I remember more than one race where I thought I had run too slow to ever meet my goal, only to realize towards the end that I still could — if I dug deep and had courage.

In other words:

Never give up

4: Consistent
This one is about training, not actual racing — but it’s important. I think it’s one of my superpowers, and I’ve always said that if I’m going to race, I’m going to train for it. Not because of PRs (although that’s nice, of course), but because it actually gives me that confidence, knowing that I have shown up, and done the work. Knowing that my body is prepared to race and therefore much less likely to get injured.

people running during daytime
You can see the competitiveness on their faces | Photo by Pixabay on Pexels.com

5: Competitive
You don’t have to be an elite athlete — or even a fast runner — to use competitiveness to your advantage. Even if  you’re DFL (dead frickin’ last). All you need is a rabbit to chase. I know I often do better when I’m chasing a runner who is just a little faster than I am!

Final Thoughts
You don’t have to be trying for a certain time, a PR, or qualifying for a race to put the 5 Cs into play. Even if the race is more about fun than racing, I promise you, you’re going to have a better experience if you work on the 5 Cs!
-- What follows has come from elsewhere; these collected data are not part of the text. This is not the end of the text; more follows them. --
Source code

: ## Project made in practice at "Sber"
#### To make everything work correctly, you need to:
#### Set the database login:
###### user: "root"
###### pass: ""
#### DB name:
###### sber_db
How is your mental game these days?

Which of the 5 Cs do you need to work on? Letting go of the things I can’t control for me

Can you think of any Cs to add to this list?

24 thoughts on “5 Cs of Mental Toughness

  1. These are great, especially as we start to return to racing. I think virtual races have challenged me in a different way so Im not sure how I will do when I run a real race again. I agree that its a good idea to train so you have that confidence going into a race. I learned that lesson with me last virtual race!

    Liked by 1 person

  2. I actually think I have these. Although I can always get better.

    To me being consistent is not training but just getting out there four times a week even if the weather sucks or I feel like crap. Running always improves my day.

    I’m pretty courageous. I just ran up a mountain without hill trading ran a marathon at age 67.

    Lately I have decided to ditch the watch and not worry about time. Let’s see how the competitive me stays non competitive. It certainly more fun running slower.

    Liked by 1 person

  3. I absolutely understand how running is a mind game, I’ve written about it on many occasions. It’s so important to focus on all five things you mentioned; I think the toughest would be confidence for me. That one can really get in my head sometimes.

    Liked by 1 person

  4. Confidence is what I need to work on. I am training for my first HM, again. I psych myself out by doing things like noting how far 13.1 miles is from my house….like it’s really close to 13.1 miles to a certain exit on the interstate (which feels like a really, really long way and takes about 20 minutes to drive on the narrow country roads).